Today, at just 29, he is a senior software engineer credited with helping to build some of the continent’s most reliable and widely used digital financial platforms.
Abolarin’s unconventional journey into technology began during his National Youth Service at the National Business and Technical Examinations Board (NABTEB), where he worked on digitizing examination processes.
That experience, he said, sparked a passion for solving inefficiencies through technology.
His first real break came at CMC Interiors, where he digitized the company’s operations, replacing paper-based systems with custom-built platforms that boosted efficiency by nearly 40 percent.
“Suddenly, what used to take three phone calls and two days could happen with a few clicks,” he recalled.
From there, Abolarin honed his skills at Mactavis Digital, delivering more than ten end-to-end products, from websites to mobile applications.
His mastery of WordPress for high-traffic African businesses and his focus on scalability laid the foundation for the fintech engineering challenges that would follow.
He later joined Africa Prudential in a frontend engineering role before moving to Africhange, a major remittance platform.
At Africhange, his focus shifted to speed, reliability, and trust critical factors in digital financial services.
His leadership in architectural design and performance optimization led to faster load times, a 45 percent reduction in app crashes, and a 25 percent boost in customer retention.
“In African fintech, trust is everything,” Abolarin said in a recent interview. “When someone is sending money to family, the app can’t crash.
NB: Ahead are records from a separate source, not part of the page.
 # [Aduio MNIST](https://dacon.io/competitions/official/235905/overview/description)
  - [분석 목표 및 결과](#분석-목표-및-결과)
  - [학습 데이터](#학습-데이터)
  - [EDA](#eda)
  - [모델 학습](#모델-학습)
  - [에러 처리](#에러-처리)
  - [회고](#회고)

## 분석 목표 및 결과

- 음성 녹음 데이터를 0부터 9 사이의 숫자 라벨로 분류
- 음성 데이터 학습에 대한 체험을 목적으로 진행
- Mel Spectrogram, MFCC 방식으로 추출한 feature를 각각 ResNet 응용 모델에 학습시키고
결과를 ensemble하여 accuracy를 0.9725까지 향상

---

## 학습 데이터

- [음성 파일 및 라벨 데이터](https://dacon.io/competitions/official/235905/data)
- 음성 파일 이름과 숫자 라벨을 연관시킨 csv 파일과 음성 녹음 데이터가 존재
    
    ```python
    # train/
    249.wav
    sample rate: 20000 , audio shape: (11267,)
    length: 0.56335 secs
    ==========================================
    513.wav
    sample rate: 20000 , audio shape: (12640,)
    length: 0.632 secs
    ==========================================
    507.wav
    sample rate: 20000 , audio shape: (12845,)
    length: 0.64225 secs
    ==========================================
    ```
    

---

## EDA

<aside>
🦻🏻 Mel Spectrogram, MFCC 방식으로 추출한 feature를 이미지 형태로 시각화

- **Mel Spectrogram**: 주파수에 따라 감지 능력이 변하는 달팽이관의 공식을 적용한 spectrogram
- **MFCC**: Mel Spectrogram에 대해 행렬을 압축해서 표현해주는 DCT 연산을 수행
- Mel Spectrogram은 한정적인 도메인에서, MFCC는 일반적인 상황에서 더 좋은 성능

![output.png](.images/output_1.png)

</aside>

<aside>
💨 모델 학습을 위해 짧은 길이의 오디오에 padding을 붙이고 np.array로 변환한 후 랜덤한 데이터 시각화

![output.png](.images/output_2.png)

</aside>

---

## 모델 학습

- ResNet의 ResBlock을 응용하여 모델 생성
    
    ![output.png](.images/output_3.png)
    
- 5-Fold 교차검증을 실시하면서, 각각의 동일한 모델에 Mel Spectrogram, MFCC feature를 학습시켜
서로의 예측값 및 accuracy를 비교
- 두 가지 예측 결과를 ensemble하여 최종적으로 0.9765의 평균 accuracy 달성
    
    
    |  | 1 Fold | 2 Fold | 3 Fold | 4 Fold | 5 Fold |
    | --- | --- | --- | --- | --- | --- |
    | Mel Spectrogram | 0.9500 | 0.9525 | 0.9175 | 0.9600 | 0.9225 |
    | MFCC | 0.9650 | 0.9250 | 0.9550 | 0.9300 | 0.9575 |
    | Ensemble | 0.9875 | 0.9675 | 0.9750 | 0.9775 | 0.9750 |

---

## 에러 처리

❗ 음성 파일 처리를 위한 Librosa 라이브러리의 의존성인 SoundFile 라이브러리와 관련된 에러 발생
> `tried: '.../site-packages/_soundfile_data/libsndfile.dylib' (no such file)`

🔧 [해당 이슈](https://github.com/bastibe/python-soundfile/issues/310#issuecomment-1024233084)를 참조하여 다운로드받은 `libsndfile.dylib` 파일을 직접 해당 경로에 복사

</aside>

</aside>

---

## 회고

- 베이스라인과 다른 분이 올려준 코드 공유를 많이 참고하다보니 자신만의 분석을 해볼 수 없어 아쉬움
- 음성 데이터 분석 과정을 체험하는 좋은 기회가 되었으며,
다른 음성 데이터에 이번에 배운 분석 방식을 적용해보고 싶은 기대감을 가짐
If it feels unreliable, they’ll go back to cash or traditional transfers.”
Working under Africa’s unique constraints from patchy internet connections to older mobile devices, Abolarin says African engineers are forced to innovate beyond Silicon Valley standards.
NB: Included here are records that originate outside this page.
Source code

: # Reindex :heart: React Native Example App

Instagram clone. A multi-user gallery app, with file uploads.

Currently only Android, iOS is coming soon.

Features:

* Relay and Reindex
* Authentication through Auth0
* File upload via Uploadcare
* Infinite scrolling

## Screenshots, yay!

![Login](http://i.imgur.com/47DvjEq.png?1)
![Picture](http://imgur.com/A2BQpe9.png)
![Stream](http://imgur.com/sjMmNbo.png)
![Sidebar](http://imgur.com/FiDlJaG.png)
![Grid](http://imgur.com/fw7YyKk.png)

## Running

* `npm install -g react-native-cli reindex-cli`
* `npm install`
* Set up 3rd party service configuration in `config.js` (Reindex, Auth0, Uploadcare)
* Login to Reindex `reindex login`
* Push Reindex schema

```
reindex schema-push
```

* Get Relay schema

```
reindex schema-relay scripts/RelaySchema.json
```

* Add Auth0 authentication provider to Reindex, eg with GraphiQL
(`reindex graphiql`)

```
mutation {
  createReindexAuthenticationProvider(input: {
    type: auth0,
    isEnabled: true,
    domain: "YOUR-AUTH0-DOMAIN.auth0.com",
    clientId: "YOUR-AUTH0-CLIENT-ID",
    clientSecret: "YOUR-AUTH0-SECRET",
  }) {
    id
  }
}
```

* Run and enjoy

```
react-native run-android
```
“We were building apps that had to work perfectly on a three-year-old Android phone with a spotty 3G connection. That’s a much harder problem than optimizing for fast networks.”
Beyond coding, Abolarin is passionate about mentorship and team culture. At Africhange, he helped junior engineers grow into confident developers, boosting team productivity by up to 80 percent.
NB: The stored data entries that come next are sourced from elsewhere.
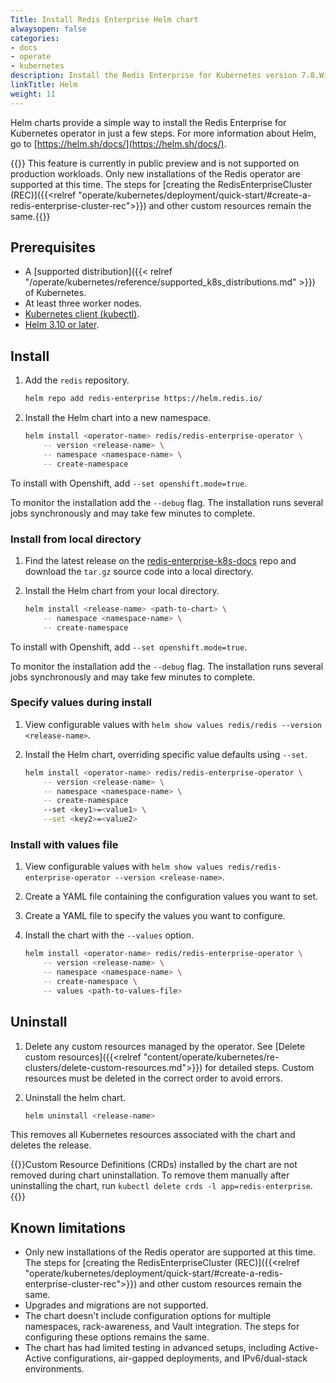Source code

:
 ```yaml
---
Title: Install Redis Enterprise Helm chart
alwaysopen: false
categories:
- docs
- operate
- kubernetes
description: Install the Redis Enterprise for Kubernetes version 7.8.Wisconsin using helm charts.
linkTitle: Helm
weight: 11
---
```


Helm charts provide a simple way to install the Redis Enterprise for Kubernetes operator in just a few steps. For more information about Helm, go to [https://helm.sh/docs/](https://helm.sh/docs/).

{{<note>}} This feature is currently in public preview and is not supported on production workloads. Only new installations of the Redis operator are supported at this time. The steps for [creating the RedisEnterpriseCluster (REC)]({{<relref "operate/kubernetes/deployment/quick-start/#create-a-redis-enterprise-cluster-rec">}}) and other custom resources remain the same.{{</note>}}

## Prerequisites

- A [supported distribution]({{< relref "/operate/kubernetes/reference/supported_k8s_distributions.md" >}}) of Kubernetes.
- At least three worker nodes.
- [Kubernetes client (kubectl)](https://kubernetes.io/docs/tasks/tools/).
- [Helm 3.10 or later](https://helm.sh/docs/intro/install/).

## Install

1. Add the `redis` repository.

    ```sh
    helm repo add redis-enterprise https://helm.redis.io/
    ```

1. Install the Helm chart into a new namespace.

    ```sh
    helm install <operator-name> redis/redis-enterprise-operator \
        -- version <release-name> \
        -- namespace <namespace-name> \
        -- create-namespace
    ```

To install with Openshift, add `--set openshift.mode=true`.

To monitor the installation add the `--debug` flag. The installation runs several jobs synchronously and may take few minutes to complete.

### Install from local directory

1. Find the latest release on the [redis-enterprise-k8s-docs](https://github.com/RedisLabs/redis-enterprise-k8s-docs/releases) repo and download the `tar.gz` source code into a local directory.

1. Install the Helm chart from your local directory.

    ```sh
    helm install <release-name> <path-to-chart> \
        -- namespace <namespace-name> \
        -- create-namespace
    ```

To install with Openshift, add `--set openshift.mode=true`.

To monitor the installation add the `--debug` flag. The installation runs several jobs synchronously and may take few minutes to complete.

### Specify values during install

1. View configurable values with `helm show values redis/redis --version <release-name>`.

1. Install the Helm chart, overriding specific value defaults using `--set`.

    ```sh
    helm install <operator-name> redis/redis-enterprise-operator \
        -- version <release-name> \
        -- namespace <namespace-name> \
        -- create-namespace
        --set <key1>=<value1> \
        --set <key2>=<value2>
    ```

### Install with values file

1. View configurable values with `helm show values redis/redis-enterprise-operator --version <release-name>`.

1. Create a YAML file containing the configuration values you want to set.
1. Create a YAML file to specify the values you want to configure.

1. Install the chart with the `--values` option.

    ```sh
    helm install <operator-name> redis/redis-enterprise-operator \
        -- version <release-name> \
        -- namespace <namespace-name> \
        -- create-namespace \
        -- values <path-to-values-file>
    ```

## Uninstall

1. Delete any custom resources managed by the operator. See [Delete custom resources]({{<relref "content/operate/kubernetes/re-clusters/delete-custom-resources.md">}}) for detailed steps. Custom resources must be deleted in the correct order to avoid errors.

1. Uninstall the helm chart.

    ```sh
    helm uninstall <release-name>
    ```

This removes all Kubernetes resources associated with the chart and deletes the release.

{{<note>}}Custom Resource Definitions (CRDs) installed by the chart are not removed during chart uninstallation. To remove them manually after uninstalling the chart, run `kubectl delete crds -l app=redis-enterprise`.{{</note>}}

## Known limitations

- Only new installations of the Redis operator are supported at this time. The steps for [creating the RedisEnterpriseCluster (REC)]({{<relref "operate/kubernetes/deployment/quick-start/#create-a-redis-enterprise-cluster-rec">}}) and other custom resources remain the same.
- Upgrades and migrations are not supported.
- The chart doesn't include configuration options for multiple namespaces, rack-awareness, and Vault integration. The steps for configuring these options remains the same.
- The chart has had limited testing in advanced setups, including Active-Active configurations, air-gapped deployments, and IPv6/dual-stack environments.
“Good code reviews and mentorship don’t just improve projects, they build stronger engineering cultures,” he explained.
His contributions extend to security and compliance, where he has integrated robust authentication systems and flexible architectures to adapt to Africa’s fast-changing regulatory landscape.
“In fintech, you can’t move fast and break things. You have to move fast and not break anything,” he said.
Looking ahead, Abolarin envisions African fintech not as an imitator of global models but as a pioneer of uniquely African solutions.
“We’re building digital tools under tougher conditions, but the solutions we create here can work anywhere in the world,” he said.
When he’s not engineering cross-platform applications, Abolarin spends time mentoring upcoming developers and contributing to open-source projects.
For him, Africa’s digital economy is still in its early stages and building its technical backbone is not just a job, but a responsibility.